- [YOUR INSTRUCTIONS]: Write the listing out once more, identical to the original but without pictures.

*** RECORDS TO USE ***

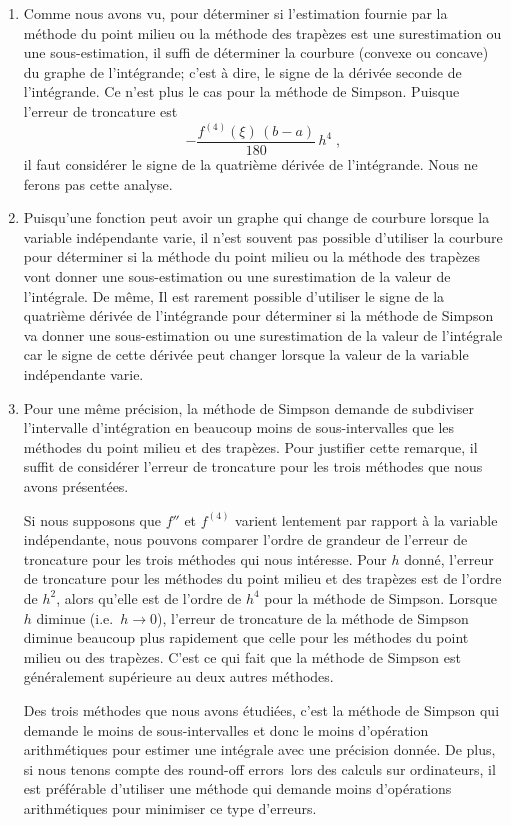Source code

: {\begin{rmkList}
\begin{enumerate}
\item Comme nous avons vu, pour déterminer si l'estimation fournie par la
méthode du point milieu ou la méthode des trapèzes est une
surestimation ou une sous-estimation, il suffi de déterminer la
courbure (convexe ou concave) du graphe de l'intégrande; c'est à dire,
le signe de la dérivée seconde de l'intégrande.
Ce n'est plus le cas pour la méthode de Simpson.  Puisque l'erreur de
troncature est
\[
- \frac{f^{(4)}(\xi)\,(b-a)}{180}\, h^4  \; ,
\]
il faut considérer le signe de la quatrième dérivée de l'intégrande.
Nous ne ferons pas cette analyse.
\item Puisqu'une fonction peut avoir un graphe qui change de courbure
lorsque la variable indépendante varie, il n'est souvent pas possible
d'utiliser la courbure pour déterminer si la méthode du point milieu
ou la méthode des trapèzes vont donner une sous-estimation ou une
surestimation de la valeur de l'intégrale.  De même, Il est rarement
possible d'utiliser le signe de la quatrième dérivée de l'intégrande
pour déterminer si la méthode de Simpson va donner une sous-estimation
ou une surestimation de la valeur de l'intégrale car le signe de cette
dérivée peut changer lorsque la valeur de la variable indépendante
varie.
\item Pour une même précision, la méthode de Simpson demande de
subdiviser l'intervalle d'intégration en beaucoup moins de
sous-intervalles que les méthodes du point milieu et des
trapèzes. Pour justifier cette remarque, il suffit de considérer
l'erreur de troncature pour les trois méthodes que nous avons présentées.

Si nous supposons que $f''$ et $f^{(4)}$ varient lentement par rapport à
la variable indépendante, nous pouvons comparer l'ordre de grandeur de
l'erreur de troncature pour les trois méthodes qui nous intéresse.
Pour $h$ donné, l'erreur de troncature pour les méthodes du point
milieu et des trapèzes est de l'ordre de $h^2$, alors qu'elle est de
l'ordre de $h^4$ pour la méthode de Simpson.  Lorsque $h$ diminue
(i.e.\ $h \to 0$), l'erreur de troncature de la méthode de Simpson
diminue beaucoup plus rapidement que celle pour les méthodes du point
milieu ou des trapèzes.  C'est ce qui fait que la méthode de Simpson
est généralement supérieure au deux autres méthodes.

Des trois méthodes que nous avons étudiées, c'est la méthode de Simpson
qui demande le moins de sous-intervalles et donc le moins d'opération
arithmétiques pour estimer une intégrale avec une précision donnée. De
plus, si nous tenons compte des \lgm round-off errors\rgm\ lors des
calculs sur ordinateurs, il est préférable d'utiliser une méthode qui
demande moins d'opérations arithmétiques pour minimiser ce type d'erreurs.
\end{enumerate}
\end{rmkList}

}  %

*** End of RECORDS TO USE ***

- [RESPONSE AREA]:
Source code

: {\begin{rmkList}
\begin{enumerate}
\item Comme nous avons vu, pour déterminer si l'estimation fournie par la
méthode du point milieu ou la méthode des trapèzes est une
surestimation ou une sous-estimation, il suffi de déterminer la
courbure (convexe ou concave) du graphe de l'intégrande; c'est à dire,
le signe de la dérivée seconde de l'intégrande.
Ce n'est plus le cas pour la méthode de Simpson.  Puisque l'erreur de
troncature est
\[
- \frac{f^{(4)}(\xi)\,(b-a)}{180}\, h^4  \; ,
\]
il faut considérer le signe de la quatrième dérivée de l'intégrande.
Nous ne ferons pas cette analyse.
\item Puisqu'une fonction peut avoir un graphe qui change de courbure
lorsque la variable indépendante varie, il n'est souvent pas possible
d'utiliser la courbure pour déterminer si la méthode du point milieu
ou la méthode des trapèzes vont donner une sous-estimation ou une
surestimation de la valeur de l'intégrale.  De même, Il est rarement
possible d'utiliser le signe de la quatrième dérivée de l'intégrande
pour déterminer si la méthode de Simpson va donner une sous-estimation
ou une surestimation de la valeur de l'intégrale car le signe de cette
dérivée peut changer lorsque la valeur de la variable indépendante
varie.
\item Pour une même précision, la méthode de Simpson demande de
subdiviser l'intervalle d'intégration en beaucoup moins de
sous-intervalles que les méthodes du point milieu et des
trapèzes. Pour justifier cette remarque, il suffit de considérer
l'erreur de troncature pour les trois méthodes que nous avons présentées.

Si nous supposons que $f''$ et $f^{(4)}$ varient lentement par rapport à
la variable indépendante, nous pouvons comparer l'ordre de grandeur de
l'erreur de troncature pour les trois méthodes qui nous intéresse.
Pour $h$ donné, l'erreur de troncature pour les méthodes du point
milieu et des trapèzes est de l'ordre de $h^2$, alors qu'elle est de
l'ordre de $h^4$ pour la méthode de Simpson.  Lorsque $h$ diminue
(i.e.\ $h \to 0$), l'erreur de troncature de la méthode de Simpson
diminue beaucoup plus rapidement que celle pour les méthodes du point
milieu ou des trapèzes.  C'est ce qui fait que la méthode de Simpson
est généralement supérieure au deux autres méthodes.

Des trois méthodes que nous avons étudiées, c'est la méthode de Simpson
qui demande le moins de sous-intervalles et donc le moins d'opération
arithmétiques pour estimer une intégrale avec une précision donnée. De
plus, si nous tenons compte des \lgm round-off errors\rgm\ lors des
calculs sur ordinateurs, il est préférable d'utiliser une méthode qui
demande moins d'opérations arithmétiques pour minimiser ce type d'erreurs.
\end{enumerate}
\end{rmkList}

}  %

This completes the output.